## WHAT IS NEEDED
As you look over the data below, please find each line where the word "series" appears, then copy it.

## SOURCE INFORMATION

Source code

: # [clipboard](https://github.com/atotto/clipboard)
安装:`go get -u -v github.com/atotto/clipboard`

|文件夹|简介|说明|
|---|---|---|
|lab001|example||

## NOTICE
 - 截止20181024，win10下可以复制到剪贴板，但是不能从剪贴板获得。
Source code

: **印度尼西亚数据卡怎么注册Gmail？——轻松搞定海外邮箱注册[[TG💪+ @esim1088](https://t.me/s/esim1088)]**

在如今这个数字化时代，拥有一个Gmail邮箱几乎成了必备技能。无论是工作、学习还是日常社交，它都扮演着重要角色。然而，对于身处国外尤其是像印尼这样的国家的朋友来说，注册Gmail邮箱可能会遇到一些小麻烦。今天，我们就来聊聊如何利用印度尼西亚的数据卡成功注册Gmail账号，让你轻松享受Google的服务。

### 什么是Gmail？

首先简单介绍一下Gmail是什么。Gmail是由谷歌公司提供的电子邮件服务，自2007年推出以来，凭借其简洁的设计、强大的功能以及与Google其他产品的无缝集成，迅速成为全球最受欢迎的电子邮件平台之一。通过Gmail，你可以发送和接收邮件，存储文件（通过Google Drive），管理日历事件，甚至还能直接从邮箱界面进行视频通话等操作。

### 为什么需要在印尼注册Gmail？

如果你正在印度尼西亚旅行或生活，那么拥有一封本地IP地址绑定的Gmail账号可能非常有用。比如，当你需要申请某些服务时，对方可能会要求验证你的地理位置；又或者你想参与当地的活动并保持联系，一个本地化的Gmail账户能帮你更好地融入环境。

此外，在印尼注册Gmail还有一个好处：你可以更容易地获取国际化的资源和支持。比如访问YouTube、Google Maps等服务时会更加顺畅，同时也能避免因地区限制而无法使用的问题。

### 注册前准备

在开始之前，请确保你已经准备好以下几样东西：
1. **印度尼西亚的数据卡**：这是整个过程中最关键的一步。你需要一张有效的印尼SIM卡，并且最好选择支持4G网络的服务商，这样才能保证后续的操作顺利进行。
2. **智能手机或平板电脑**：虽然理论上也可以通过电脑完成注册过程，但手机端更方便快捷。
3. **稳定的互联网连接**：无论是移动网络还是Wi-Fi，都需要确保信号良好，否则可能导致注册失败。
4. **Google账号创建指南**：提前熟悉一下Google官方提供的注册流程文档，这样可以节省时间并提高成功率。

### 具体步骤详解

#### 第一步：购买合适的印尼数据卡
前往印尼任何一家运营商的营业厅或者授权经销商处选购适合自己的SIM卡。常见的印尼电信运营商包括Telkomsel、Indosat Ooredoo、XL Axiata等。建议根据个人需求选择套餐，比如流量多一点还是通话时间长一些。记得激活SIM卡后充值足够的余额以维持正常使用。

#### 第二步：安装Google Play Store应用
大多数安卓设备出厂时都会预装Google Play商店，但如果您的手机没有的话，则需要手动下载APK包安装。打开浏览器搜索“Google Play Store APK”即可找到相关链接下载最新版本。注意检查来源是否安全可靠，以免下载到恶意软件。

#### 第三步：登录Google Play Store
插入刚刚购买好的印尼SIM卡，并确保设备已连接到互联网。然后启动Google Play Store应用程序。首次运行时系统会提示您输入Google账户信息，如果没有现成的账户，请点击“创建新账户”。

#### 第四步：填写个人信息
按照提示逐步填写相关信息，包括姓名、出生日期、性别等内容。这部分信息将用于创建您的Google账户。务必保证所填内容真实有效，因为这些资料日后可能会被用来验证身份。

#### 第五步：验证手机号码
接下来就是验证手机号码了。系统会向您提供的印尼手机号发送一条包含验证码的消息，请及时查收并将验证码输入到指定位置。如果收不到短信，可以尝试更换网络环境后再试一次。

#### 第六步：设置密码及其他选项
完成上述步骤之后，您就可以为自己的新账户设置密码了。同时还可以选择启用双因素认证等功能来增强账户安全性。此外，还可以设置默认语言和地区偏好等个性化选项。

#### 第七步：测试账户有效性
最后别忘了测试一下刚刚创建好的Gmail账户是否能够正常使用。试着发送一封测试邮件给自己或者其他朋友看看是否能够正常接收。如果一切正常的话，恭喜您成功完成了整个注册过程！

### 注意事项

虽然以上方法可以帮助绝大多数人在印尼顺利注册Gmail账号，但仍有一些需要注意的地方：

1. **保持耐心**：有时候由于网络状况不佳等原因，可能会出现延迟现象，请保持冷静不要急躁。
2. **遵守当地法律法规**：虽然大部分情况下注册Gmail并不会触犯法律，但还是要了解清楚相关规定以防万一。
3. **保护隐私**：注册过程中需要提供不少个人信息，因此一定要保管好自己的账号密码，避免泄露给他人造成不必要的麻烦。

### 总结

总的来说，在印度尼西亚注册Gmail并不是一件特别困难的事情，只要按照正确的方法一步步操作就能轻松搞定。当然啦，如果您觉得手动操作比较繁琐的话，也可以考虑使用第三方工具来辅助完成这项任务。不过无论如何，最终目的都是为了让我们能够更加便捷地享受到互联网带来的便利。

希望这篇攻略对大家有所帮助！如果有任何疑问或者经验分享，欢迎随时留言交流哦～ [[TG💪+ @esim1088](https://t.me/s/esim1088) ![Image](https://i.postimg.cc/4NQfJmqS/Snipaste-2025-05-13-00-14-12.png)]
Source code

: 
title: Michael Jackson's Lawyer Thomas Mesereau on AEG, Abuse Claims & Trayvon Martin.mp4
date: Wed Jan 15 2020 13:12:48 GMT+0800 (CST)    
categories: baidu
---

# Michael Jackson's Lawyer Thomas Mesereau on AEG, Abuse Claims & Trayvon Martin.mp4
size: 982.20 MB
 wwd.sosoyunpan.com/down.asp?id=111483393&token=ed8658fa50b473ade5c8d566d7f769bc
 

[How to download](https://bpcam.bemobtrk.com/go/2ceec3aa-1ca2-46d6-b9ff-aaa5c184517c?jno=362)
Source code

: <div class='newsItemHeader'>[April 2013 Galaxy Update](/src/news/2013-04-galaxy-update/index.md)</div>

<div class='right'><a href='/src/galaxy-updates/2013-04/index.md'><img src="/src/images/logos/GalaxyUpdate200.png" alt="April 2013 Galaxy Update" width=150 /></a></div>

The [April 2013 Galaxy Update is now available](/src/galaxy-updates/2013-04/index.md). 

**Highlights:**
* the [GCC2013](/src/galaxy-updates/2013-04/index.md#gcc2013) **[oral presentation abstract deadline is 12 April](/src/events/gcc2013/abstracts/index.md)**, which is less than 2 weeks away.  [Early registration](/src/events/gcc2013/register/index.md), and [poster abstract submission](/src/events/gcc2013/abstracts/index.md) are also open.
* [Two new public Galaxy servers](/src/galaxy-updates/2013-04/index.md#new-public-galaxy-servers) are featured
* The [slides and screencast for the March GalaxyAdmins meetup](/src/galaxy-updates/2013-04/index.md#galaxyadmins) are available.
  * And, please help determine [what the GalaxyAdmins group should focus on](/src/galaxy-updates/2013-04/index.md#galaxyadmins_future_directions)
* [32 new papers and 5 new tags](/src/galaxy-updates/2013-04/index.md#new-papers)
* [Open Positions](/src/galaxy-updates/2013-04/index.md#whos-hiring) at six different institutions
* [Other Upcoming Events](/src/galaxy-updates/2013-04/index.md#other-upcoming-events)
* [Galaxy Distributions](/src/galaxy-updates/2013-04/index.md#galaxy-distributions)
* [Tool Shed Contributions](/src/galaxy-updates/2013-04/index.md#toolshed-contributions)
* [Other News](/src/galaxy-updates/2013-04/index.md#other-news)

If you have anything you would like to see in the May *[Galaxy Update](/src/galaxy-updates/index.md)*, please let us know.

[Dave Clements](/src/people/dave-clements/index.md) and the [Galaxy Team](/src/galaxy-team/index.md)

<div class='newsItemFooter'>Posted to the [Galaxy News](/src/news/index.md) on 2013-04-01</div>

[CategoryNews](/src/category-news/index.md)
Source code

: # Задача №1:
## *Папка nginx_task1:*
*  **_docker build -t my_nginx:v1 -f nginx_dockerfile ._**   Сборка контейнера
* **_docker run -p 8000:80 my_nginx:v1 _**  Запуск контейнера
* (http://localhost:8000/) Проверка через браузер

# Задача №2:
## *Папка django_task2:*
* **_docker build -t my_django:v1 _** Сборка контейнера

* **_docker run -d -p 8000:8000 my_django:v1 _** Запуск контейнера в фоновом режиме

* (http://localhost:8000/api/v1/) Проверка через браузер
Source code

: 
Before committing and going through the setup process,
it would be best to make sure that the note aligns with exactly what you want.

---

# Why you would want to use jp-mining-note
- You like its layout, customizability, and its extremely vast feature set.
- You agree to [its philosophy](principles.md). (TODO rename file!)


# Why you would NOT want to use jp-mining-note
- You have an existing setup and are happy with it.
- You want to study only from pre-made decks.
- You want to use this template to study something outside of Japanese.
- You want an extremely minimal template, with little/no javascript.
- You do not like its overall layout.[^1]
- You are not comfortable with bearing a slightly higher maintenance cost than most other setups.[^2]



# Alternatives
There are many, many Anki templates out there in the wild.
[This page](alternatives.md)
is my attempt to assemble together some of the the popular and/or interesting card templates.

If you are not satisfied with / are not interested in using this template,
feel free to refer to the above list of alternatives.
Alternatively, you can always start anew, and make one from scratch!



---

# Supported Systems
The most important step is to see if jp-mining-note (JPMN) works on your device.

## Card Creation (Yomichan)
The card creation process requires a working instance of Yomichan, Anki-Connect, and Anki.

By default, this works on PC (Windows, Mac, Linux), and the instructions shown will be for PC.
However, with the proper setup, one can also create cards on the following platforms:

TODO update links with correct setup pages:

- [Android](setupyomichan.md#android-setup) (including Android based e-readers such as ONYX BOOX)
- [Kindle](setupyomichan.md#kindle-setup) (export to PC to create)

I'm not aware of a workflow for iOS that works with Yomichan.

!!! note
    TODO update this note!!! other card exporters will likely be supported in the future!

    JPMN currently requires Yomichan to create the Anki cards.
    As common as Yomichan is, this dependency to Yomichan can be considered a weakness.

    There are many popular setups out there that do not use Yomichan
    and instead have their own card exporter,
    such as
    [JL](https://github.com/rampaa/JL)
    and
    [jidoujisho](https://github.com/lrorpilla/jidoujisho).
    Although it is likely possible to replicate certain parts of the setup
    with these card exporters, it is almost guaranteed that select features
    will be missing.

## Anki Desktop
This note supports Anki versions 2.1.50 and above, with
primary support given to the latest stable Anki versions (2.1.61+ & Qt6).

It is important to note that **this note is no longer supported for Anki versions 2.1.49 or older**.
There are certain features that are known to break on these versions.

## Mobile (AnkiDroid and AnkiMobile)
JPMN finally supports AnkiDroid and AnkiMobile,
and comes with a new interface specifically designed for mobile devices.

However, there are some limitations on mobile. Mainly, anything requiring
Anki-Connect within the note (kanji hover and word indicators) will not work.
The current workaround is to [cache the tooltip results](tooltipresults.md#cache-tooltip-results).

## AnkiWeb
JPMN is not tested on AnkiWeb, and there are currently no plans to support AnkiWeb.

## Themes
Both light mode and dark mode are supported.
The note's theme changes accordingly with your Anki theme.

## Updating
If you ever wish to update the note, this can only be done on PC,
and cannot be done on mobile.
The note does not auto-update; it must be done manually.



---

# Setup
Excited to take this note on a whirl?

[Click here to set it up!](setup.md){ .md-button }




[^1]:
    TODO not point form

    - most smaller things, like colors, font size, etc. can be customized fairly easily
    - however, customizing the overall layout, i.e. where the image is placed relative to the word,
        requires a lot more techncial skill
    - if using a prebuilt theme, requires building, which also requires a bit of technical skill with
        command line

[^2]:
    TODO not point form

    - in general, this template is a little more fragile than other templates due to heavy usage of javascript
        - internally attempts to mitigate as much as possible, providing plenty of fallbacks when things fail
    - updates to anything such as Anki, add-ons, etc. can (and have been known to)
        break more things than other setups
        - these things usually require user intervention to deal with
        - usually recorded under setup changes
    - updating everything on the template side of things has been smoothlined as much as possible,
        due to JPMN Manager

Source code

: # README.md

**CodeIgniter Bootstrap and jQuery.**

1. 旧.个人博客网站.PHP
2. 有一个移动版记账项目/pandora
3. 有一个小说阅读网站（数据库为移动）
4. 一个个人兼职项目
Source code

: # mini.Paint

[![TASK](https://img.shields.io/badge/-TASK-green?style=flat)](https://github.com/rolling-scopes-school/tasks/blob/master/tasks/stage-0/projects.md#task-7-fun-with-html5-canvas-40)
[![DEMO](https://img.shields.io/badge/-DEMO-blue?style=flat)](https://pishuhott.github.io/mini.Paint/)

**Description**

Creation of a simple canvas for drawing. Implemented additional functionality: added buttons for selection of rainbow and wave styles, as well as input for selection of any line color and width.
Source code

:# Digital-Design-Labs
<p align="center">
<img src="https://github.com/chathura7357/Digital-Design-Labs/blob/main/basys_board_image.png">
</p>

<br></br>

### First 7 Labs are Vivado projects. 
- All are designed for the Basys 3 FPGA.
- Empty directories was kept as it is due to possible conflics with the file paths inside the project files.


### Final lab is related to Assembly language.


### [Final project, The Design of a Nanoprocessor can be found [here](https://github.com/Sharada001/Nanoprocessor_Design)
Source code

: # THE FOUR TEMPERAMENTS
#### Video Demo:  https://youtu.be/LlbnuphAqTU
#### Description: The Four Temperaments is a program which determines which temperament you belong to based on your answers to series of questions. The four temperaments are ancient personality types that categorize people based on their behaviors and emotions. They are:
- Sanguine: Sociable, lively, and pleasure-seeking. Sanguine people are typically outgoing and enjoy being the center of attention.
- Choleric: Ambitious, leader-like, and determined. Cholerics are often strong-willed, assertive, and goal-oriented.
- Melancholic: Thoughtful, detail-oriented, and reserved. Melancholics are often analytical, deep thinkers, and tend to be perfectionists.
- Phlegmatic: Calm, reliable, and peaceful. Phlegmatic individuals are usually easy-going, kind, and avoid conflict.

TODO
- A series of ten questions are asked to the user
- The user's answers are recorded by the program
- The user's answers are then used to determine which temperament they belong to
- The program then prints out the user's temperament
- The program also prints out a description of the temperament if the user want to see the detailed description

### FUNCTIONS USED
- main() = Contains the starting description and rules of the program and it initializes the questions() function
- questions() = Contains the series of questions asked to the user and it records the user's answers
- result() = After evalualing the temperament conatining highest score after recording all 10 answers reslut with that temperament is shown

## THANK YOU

## PROBLEM SOLUTION
#### Description: The Four Temperaments is a program which determines which temperament you belong to based on your answers to series of questions. The four temperaments are ancient personality types that categorize people based on their behaviors and emotions. They are:
- A series of ten questions are asked to the user
- questions() = Contains the series of questions asked to the user and it records the user's answers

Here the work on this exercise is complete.